State Department Virtual Reading Room
This document is an official "receipt" of the Dissent Channel memorandum. Paul Kreisberg, Acting Director of State's Policy Planning Staff, commends the authors for their "thoughtful" memo, which he notes will be copied and distributed as far up as the Secretary of State. Kreisberg advises that a formal response is being coordinated by a member of the Policy Planning staff, Richard Feinberg. (The response, however, has not yet been located in the State Department archives.)
Clinton Administration Chile Declassification Project
In a confidential memorandum to National Security Advisor Zbigniew Brzezinski, his deputy for Latin America, Robert Pastor, advises on how the Carter administration should determine a response to the Pinochet regime's obstruction of justice and lack of cooperation in the Letelier-Moffitt assassinations.
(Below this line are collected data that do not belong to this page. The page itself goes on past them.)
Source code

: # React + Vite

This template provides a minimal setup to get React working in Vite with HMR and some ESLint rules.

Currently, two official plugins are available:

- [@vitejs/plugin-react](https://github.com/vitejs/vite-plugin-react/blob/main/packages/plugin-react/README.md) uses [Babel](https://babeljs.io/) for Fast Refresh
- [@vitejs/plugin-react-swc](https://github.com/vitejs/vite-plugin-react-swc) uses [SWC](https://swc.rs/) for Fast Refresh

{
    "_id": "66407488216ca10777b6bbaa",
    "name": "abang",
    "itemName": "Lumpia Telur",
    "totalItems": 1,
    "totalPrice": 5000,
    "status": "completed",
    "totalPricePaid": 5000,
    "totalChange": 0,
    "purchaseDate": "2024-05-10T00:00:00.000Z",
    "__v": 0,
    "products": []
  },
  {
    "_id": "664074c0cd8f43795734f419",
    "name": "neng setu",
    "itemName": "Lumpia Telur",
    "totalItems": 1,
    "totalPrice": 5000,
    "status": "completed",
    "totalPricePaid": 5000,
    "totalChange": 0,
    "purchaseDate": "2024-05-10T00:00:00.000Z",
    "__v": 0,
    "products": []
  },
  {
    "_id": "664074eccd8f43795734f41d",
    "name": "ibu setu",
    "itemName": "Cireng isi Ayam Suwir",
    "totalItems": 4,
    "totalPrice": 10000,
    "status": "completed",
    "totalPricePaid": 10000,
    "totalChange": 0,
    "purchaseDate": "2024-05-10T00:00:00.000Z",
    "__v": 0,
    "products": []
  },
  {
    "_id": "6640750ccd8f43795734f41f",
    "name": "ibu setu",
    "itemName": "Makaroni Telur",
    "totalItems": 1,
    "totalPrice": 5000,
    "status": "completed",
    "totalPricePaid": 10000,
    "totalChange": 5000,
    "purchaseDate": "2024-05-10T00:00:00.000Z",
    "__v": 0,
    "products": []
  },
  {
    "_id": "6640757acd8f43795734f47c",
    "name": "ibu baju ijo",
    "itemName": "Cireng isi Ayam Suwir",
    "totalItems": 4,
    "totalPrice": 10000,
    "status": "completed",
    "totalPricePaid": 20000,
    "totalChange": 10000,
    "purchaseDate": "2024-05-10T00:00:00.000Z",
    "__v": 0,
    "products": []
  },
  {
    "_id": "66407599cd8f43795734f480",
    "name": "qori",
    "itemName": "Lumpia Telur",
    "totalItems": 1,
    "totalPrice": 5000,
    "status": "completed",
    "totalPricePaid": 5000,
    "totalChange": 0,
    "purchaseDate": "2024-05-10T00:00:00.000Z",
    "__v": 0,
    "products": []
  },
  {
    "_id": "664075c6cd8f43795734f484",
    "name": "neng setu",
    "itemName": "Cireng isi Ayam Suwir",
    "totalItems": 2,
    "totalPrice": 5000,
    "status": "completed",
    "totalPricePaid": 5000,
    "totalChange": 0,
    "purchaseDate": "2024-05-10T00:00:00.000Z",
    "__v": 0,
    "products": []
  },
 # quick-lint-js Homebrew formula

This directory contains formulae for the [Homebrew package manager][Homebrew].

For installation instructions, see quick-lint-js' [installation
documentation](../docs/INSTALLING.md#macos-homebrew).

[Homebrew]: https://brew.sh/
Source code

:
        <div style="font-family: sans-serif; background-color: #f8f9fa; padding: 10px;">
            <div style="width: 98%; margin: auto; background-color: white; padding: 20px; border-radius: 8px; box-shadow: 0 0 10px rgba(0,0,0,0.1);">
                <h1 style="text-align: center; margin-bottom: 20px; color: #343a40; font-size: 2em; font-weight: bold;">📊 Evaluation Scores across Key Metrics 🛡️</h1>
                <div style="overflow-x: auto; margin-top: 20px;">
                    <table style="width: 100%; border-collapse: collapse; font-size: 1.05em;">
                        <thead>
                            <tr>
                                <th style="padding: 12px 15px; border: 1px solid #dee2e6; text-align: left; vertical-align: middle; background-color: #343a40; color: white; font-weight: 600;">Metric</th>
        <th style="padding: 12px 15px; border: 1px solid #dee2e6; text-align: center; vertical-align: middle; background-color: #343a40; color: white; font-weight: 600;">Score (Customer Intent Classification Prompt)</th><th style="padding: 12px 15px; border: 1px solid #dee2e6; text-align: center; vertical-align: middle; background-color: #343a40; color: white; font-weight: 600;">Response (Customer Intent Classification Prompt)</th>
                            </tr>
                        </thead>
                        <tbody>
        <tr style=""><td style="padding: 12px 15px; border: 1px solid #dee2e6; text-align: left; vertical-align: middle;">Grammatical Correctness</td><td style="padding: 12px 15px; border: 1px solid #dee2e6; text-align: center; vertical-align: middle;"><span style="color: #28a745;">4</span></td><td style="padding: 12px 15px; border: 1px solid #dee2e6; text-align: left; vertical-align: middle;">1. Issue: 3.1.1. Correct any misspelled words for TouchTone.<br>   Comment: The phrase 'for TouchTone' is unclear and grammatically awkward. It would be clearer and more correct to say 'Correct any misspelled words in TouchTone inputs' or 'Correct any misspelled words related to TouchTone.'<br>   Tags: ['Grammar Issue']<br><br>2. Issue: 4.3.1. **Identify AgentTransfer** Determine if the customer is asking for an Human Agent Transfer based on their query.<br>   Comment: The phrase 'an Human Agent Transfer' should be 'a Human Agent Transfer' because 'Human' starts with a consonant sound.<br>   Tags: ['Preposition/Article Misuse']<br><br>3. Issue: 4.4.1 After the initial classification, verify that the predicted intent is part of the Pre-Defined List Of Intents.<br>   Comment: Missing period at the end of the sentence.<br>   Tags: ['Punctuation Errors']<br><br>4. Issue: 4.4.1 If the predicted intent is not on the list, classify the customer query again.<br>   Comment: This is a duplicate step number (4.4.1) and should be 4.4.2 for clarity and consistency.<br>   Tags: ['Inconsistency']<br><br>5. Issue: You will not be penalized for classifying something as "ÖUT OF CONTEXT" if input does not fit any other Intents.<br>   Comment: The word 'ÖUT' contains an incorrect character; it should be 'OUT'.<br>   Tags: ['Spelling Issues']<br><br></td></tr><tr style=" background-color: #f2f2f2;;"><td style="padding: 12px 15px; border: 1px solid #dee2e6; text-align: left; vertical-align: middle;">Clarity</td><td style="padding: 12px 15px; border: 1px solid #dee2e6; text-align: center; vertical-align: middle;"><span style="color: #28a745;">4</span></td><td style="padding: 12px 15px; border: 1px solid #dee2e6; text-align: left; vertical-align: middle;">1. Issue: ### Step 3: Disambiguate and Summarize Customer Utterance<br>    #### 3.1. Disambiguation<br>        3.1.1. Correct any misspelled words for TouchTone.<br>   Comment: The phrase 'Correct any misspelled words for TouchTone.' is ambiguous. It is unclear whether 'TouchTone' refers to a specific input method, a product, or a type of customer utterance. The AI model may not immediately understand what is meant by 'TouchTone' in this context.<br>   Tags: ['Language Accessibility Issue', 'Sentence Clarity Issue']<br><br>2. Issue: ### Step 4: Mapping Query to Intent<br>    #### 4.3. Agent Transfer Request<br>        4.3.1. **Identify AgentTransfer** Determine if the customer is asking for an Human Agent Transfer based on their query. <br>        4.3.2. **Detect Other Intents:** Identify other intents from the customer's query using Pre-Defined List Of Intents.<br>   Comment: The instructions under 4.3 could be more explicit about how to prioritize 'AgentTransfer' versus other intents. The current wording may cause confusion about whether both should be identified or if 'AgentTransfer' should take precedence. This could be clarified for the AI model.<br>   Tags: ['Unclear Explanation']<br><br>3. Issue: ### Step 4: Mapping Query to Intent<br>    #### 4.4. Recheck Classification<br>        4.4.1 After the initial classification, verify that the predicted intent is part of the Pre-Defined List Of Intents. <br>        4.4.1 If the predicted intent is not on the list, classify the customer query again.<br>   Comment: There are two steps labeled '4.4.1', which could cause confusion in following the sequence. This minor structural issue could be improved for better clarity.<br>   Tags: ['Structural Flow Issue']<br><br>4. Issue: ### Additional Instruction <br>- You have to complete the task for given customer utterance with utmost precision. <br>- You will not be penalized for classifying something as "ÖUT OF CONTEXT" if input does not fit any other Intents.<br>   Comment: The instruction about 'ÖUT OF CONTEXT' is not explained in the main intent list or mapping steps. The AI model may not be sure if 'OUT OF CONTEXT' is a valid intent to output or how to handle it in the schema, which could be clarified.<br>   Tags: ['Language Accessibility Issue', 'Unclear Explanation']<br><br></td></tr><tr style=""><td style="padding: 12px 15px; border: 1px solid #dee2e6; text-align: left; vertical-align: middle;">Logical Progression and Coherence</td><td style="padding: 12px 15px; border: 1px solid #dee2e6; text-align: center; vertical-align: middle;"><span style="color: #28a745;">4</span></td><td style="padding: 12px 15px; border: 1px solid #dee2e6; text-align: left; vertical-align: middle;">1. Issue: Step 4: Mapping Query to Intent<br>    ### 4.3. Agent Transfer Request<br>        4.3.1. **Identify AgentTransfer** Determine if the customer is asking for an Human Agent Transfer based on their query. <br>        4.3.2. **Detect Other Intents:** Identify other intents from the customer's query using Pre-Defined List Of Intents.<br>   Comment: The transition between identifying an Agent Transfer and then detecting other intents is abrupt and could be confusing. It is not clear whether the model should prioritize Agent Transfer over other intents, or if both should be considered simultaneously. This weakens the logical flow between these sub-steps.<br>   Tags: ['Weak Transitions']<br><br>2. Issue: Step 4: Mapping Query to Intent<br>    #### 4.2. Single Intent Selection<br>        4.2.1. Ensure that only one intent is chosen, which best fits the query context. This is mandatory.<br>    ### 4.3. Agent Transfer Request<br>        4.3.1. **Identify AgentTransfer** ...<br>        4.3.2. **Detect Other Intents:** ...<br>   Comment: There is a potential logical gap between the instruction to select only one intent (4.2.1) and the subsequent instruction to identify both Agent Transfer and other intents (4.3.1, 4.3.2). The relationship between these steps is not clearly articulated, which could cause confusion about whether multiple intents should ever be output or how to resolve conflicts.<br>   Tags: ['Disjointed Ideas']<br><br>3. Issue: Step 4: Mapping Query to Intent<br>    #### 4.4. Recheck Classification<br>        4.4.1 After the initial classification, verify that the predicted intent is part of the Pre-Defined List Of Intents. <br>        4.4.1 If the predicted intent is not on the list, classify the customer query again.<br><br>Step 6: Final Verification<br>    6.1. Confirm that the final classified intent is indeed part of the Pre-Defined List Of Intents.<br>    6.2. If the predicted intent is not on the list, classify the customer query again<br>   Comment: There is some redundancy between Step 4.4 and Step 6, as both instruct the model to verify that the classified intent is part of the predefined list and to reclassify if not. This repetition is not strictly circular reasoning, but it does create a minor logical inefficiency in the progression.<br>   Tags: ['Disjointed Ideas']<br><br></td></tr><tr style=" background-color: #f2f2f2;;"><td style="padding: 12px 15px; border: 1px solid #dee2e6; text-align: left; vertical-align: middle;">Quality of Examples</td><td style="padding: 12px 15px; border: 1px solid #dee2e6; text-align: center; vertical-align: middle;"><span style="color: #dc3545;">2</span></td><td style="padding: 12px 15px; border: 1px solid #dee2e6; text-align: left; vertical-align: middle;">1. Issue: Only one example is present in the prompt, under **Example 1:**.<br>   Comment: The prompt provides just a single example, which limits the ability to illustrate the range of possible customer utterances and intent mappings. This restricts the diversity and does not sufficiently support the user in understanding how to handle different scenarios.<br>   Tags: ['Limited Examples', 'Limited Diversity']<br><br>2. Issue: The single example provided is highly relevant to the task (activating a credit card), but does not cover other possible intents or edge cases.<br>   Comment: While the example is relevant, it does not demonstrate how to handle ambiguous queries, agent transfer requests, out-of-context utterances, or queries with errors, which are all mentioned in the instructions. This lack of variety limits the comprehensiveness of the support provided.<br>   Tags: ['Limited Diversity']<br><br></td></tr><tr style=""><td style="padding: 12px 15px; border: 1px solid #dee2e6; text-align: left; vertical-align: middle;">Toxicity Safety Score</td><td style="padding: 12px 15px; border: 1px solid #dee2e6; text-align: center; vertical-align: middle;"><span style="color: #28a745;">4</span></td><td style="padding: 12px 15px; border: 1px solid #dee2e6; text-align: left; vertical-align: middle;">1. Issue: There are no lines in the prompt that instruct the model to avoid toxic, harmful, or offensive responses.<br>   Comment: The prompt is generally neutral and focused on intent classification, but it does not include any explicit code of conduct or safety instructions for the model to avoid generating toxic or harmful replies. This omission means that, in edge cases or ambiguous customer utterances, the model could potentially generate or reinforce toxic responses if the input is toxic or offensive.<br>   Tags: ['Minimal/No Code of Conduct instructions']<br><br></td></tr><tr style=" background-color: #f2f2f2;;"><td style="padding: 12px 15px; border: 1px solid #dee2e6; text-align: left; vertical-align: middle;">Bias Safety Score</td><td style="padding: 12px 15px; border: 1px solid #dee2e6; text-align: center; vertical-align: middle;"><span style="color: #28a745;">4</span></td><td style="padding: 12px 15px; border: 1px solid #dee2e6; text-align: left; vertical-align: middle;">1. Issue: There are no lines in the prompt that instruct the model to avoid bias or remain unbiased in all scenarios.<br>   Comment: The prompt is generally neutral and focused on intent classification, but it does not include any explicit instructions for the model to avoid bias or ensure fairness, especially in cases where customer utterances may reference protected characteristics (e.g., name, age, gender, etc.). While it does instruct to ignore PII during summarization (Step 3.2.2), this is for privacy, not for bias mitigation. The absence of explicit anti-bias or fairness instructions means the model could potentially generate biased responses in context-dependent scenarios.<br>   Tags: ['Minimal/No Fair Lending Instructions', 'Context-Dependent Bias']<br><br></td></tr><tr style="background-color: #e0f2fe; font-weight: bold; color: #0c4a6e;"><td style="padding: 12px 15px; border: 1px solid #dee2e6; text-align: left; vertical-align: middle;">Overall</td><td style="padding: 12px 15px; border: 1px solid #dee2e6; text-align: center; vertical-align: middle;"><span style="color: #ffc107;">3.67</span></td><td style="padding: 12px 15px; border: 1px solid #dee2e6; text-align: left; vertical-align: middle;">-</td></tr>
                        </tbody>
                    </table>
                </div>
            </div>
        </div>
Pastor appears hostile to the State Department's position that U.S. policy should hold Pinochet accountable for an act of terrorism in Washington D.C. "I have never been comfortable with the way State has handled the Letelier case," he reports. "I have been unable to comprehend the transformation of the U.S. from government to prosecutor to judge, which is where we currently are." But he is equally critical of Secretary of Defense Harold Brown's argument that military-to-military relations with the Pinochet regime should not be affected by any sanctions. Pastor advises that the U.S. government should determine what evidence exists on the regime's role in the car-bombing and what the U.S. policy objectives are in imposing sanctions on the military government.
Clinton Administration Chile Declassification Project
After intense debate within the Carter White House about how to respond to the Pinochet regime’s cover-up of the Letelier-Moffitt car-bombing, National Security Advisor Brzezinski conveys President Carter’s decision to Secretary of State Cyrus Vance. The argument of the Dissent Channel authors to hold Pinochet responsible for the atrocity in Washington D.C. is rejected in favor of a mild set of sanctions that include a small reduction of embassy staff, suspension of joint military naval exercises, and an official U.S. statement of disapproval for the regime’s failure to properly investigate the act of terrorism.